Standardized processes are good for things where you don’t want to invest even a single minute into, yet development and its outcomes aren’t part of those.

#4 Structure

Inflexible organizational structures create indirection and dependencies, result in unavailability, reduce effectiveness, induce delays and limit the opportunities for value creation. Structural issues might reduce a developer's ability to deliver by a good 95%. As Deming said, "a bad system beats a good person 100% of the time".

#5 Saving money

Avoiding to spend money on that essential, "out of budget" component may result in a seemingly more inexpensive solution which may be a hundred times less efficient, potentially to the point where they might eat up the entire value proposal of the development effort.
Bottom line: money spent is irrelevant as long as that spending is below the value obtained. Keen spending goes a much longer way than vigilant budget maintenance.

Bonus: Consequences

#6 Artificial Dependencies

Closely related to communication, structure and trust, when people are forced to synchronize with others on topics they would have under control, the incurred communication overhead tranlates directly into reduced capacity, therefore a multiplicative factor in value reduction.
Such artificial dependencies might include non-value adding functions, such as reporting structures, centralized institutions such as "Enterprise Architecture", "Test Department" etc. As the proverb goes, "Make everything go over your desk and you are important."

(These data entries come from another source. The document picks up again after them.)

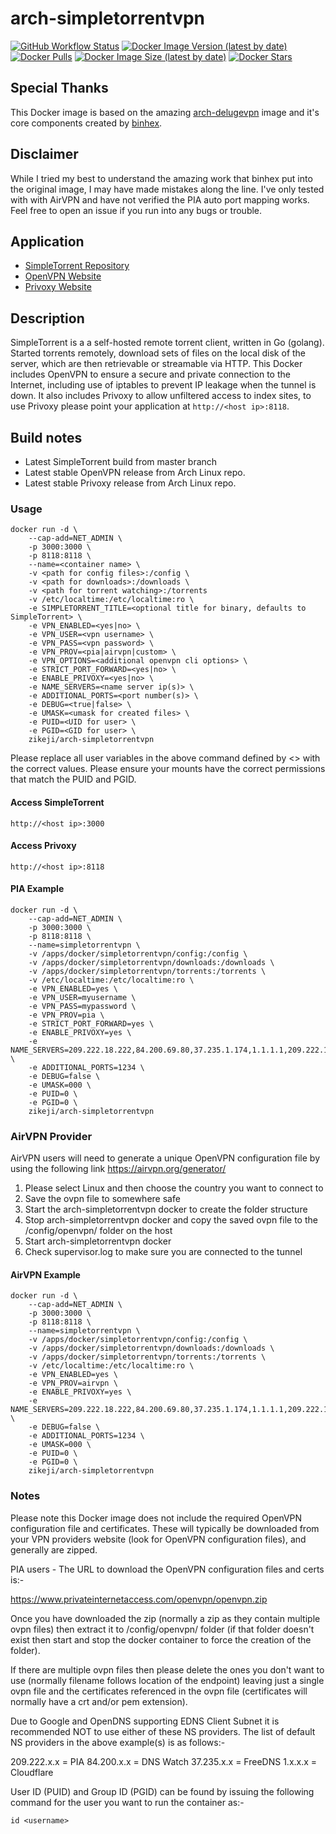 # arch-simpletorrentvpn

[![GitHub Workflow Status](https://img.shields.io/github/workflow/status/zikeji/arch-simpletorrentvpn/docker-build)][dockerhub]
[![Docker Image Version (latest by date)](https://img.shields.io/docker/v/zikeji/arch-simpletorrentvpn)][dockerhub]
[![Docker Pulls](https://img.shields.io/docker/pulls/zikeji/arch-simpletorrentvpn)][dockerhub]
[![Docker Image Size (latest by date)](https://img.shields.io/docker/image-size/zikeji/arch-simpletorrentvpn)][dockerhub]
[![Docker Stars](https://img.shields.io/docker/stars/zikeji/arch-simpletorrentvpn)][dockerhub]

[dockerhub]: https://hub.docker.com/r/zikeji/arch-simpletorrentvpn/

## Special Thanks

This Docker image is based on the amazing [arch-delugevpn](https://github.com/binhex/arch-delugevpn) image and it's core components created by [binhex](https://github.com/binhex).

## Disclaimer

While I tried my best to understand the amazing work that binhex put into the original image, I may have made mistakes along the line. I've only tested with with AirVPN and have not verified the PIA auto port mapping works. Feel free to open an issue if you run into any bugs or trouble.

## Application

* [SimpleTorrent Repository](https://github.com/boypt/simple-torrent/)
* [OpenVPN Website](https://openvpn.net/)  
* [Privoxy Website](http://www.privoxy.org/)

## Description

SimpleTorrent is a a self-hosted remote torrent client, written in Go (golang). Started torrents remotely, download sets of files on the local disk of the server, which are then retrievable or streamable via HTTP. This Docker includes OpenVPN to ensure a secure and private connection to the Internet, including use of iptables to prevent IP leakage when the tunnel is down. It also includes Privoxy to allow unfiltered access to index sites, to use Privoxy please point your application at `http://<host ip>:8118`.

## Build notes

* Latest SimpleTorrent build from master branch
* Latest stable OpenVPN release from Arch Linux repo.
* Latest stable Privoxy release from Arch Linux repo.

### Usage

```
docker run -d \
    --cap-add=NET_ADMIN \
    -p 3000:3000 \
    -p 8118:8118 \
    --name=<container name> \
    -v <path for config files>:/config \
    -v <path for downloads>:/downloads \
    -v <path for torrent watching>:/torrents
    -v /etc/localtime:/etc/localtime:ro \
    -e SIMPLETORRENT_TITLE=<optional title for binary, defaults to SimpleTorrent> \
    -e VPN_ENABLED=<yes|no> \
    -e VPN_USER=<vpn username> \
    -e VPN_PASS=<vpn password> \
    -e VPN_PROV=<pia|airvpn|custom> \
    -e VPN_OPTIONS=<additional openvpn cli options> \
    -e STRICT_PORT_FORWARD=<yes|no> \
    -e ENABLE_PRIVOXY=<yes|no> \
    -e NAME_SERVERS=<name server ip(s)> \
    -e ADDITIONAL_PORTS=<port number(s)> \
    -e DEBUG=<true|false> \
    -e UMASK=<umask for created files> \
    -e PUID=<UID for user> \
    -e PGID=<GID for user> \
    zikeji/arch-simpletorrentvpn
```

Please replace all user variables in the above command defined by <> with the correct values. Please ensure your mounts have the correct permissions that match the PUID and PGID.

#### Access SimpleTorrent

`http://<host ip>:3000`

#### Access Privoxy

`http://<host ip>:8118`

#### PIA Example
```
docker run -d \
    --cap-add=NET_ADMIN \
    -p 3000:3000 \
    -p 8118:8118 \
    --name=simpletorrentvpn \
    -v /apps/docker/simpletorrentvpn/config:/config \
    -v /apps/docker/simpletorrentvpn/downloads:/downloads \
    -v /apps/docker/simpletorrentvpn/torrents:/torrents \
    -v /etc/localtime:/etc/localtime:ro \
    -e VPN_ENABLED=yes \
    -e VPN_USER=myusername \
    -e VPN_PASS=mypassword \
    -e VPN_PROV=pia \
    -e STRICT_PORT_FORWARD=yes \
    -e ENABLE_PRIVOXY=yes \
    -e NAME_SERVERS=209.222.18.222,84.200.69.80,37.235.1.174,1.1.1.1,209.222.18.218,37.235.1.177,84.200.70.40,1.0.0.1 \
    -e ADDITIONAL_PORTS=1234 \
    -e DEBUG=false \
    -e UMASK=000 \
    -e PUID=0 \
    -e PGID=0 \
    zikeji/arch-simpletorrentvpn
```
### AirVPN Provider

AirVPN users will need to generate a unique OpenVPN configuration file by using the following link https://airvpn.org/generator/

1. Please select Linux and then choose the country you want to connect to
2. Save the ovpn file to somewhere safe
3. Start the arch-simpletorrentvpn docker to create the folder structure
4. Stop arch-simpletorrentvpn docker and copy the saved ovpn file to the /config/openvpn/ folder on the host
5. Start arch-simpletorrentvpn docker
6. Check supervisor.log to make sure you are connected to the tunnel

#### AirVPN Example
```
docker run -d \
    --cap-add=NET_ADMIN \
    -p 3000:3000 \
    -p 8118:8118 \
    --name=simpletorrentvpn \
    -v /apps/docker/simpletorrentvpn/config:/config \
    -v /apps/docker/simpletorrentvpn/downloads:/downloads \
    -v /apps/docker/simpletorrentvpn/torrents:/torrents \
    -v /etc/localtime:/etc/localtime:ro \
    -e VPN_ENABLED=yes \
    -e VPN_PROV=airvpn \
    -e ENABLE_PRIVOXY=yes \
    -e NAME_SERVERS=209.222.18.222,84.200.69.80,37.235.1.174,1.1.1.1,209.222.18.218,37.235.1.177,84.200.70.40,1.0.0.1 \
    -e DEBUG=false \
    -e ADDITIONAL_PORTS=1234 \
    -e UMASK=000 \
    -e PUID=0 \
    -e PGID=0 \
    zikeji/arch-simpletorrentvpn
```
### Notes

Please note this Docker image does not include the required OpenVPN configuration file and certificates. These will typically be downloaded from your VPN providers website (look for OpenVPN configuration files), and generally are zipped.

PIA users - The URL to download the OpenVPN configuration files and certs is:-

https://www.privateinternetaccess.com/openvpn/openvpn.zip

Once you have downloaded the zip (normally a zip as they contain multiple ovpn files) then extract it to /config/openvpn/ folder (if that folder doesn't exist then start and stop the docker container to force the creation of the folder).

If there are multiple ovpn files then please delete the ones you don't want to use (normally filename follows location of the endpoint) leaving just a single ovpn file and the certificates referenced in the ovpn file (certificates will normally have a crt and/or pem extension).

Due to Google and OpenDNS supporting EDNS Client Subnet it is recommended NOT to use either of these NS providers.
The list of default NS providers in the above example(s) is as follows:-

209.222.x.x = PIA
84.200.x.x = DNS Watch
37.235.x.x = FreeDNS
1.x.x.x = Cloudflare

User ID (PUID) and Group ID (PGID) can be found by issuing the following command for the user you want to run the container as:-

`id <username>`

#7 Lack of customer interaction

Low trust, bad communication or unsuitable processes, organizational distance etc result in an inability to deliver small increments. Every step taken without involving the customer directly is full risk of delivering zero value. This often produces a vicious circle where more and more risk is pushed downstream until all development happens without customer involvement, who is then usually disappointed to receive a worthless product.


Managers are continuously looking for better ways to get work done which allow them to keep the above things in place. Until we realize that the business relevant outcomes of the work are dependent on dealing with the above factors, all improvement initiatives will at best yield an efficiency increase without offering a better outcome.
Significant improvements in outcome fully depend on doing the right thing in the right way, and that means resolving the key issues around communication, trust, processes, structure and spending.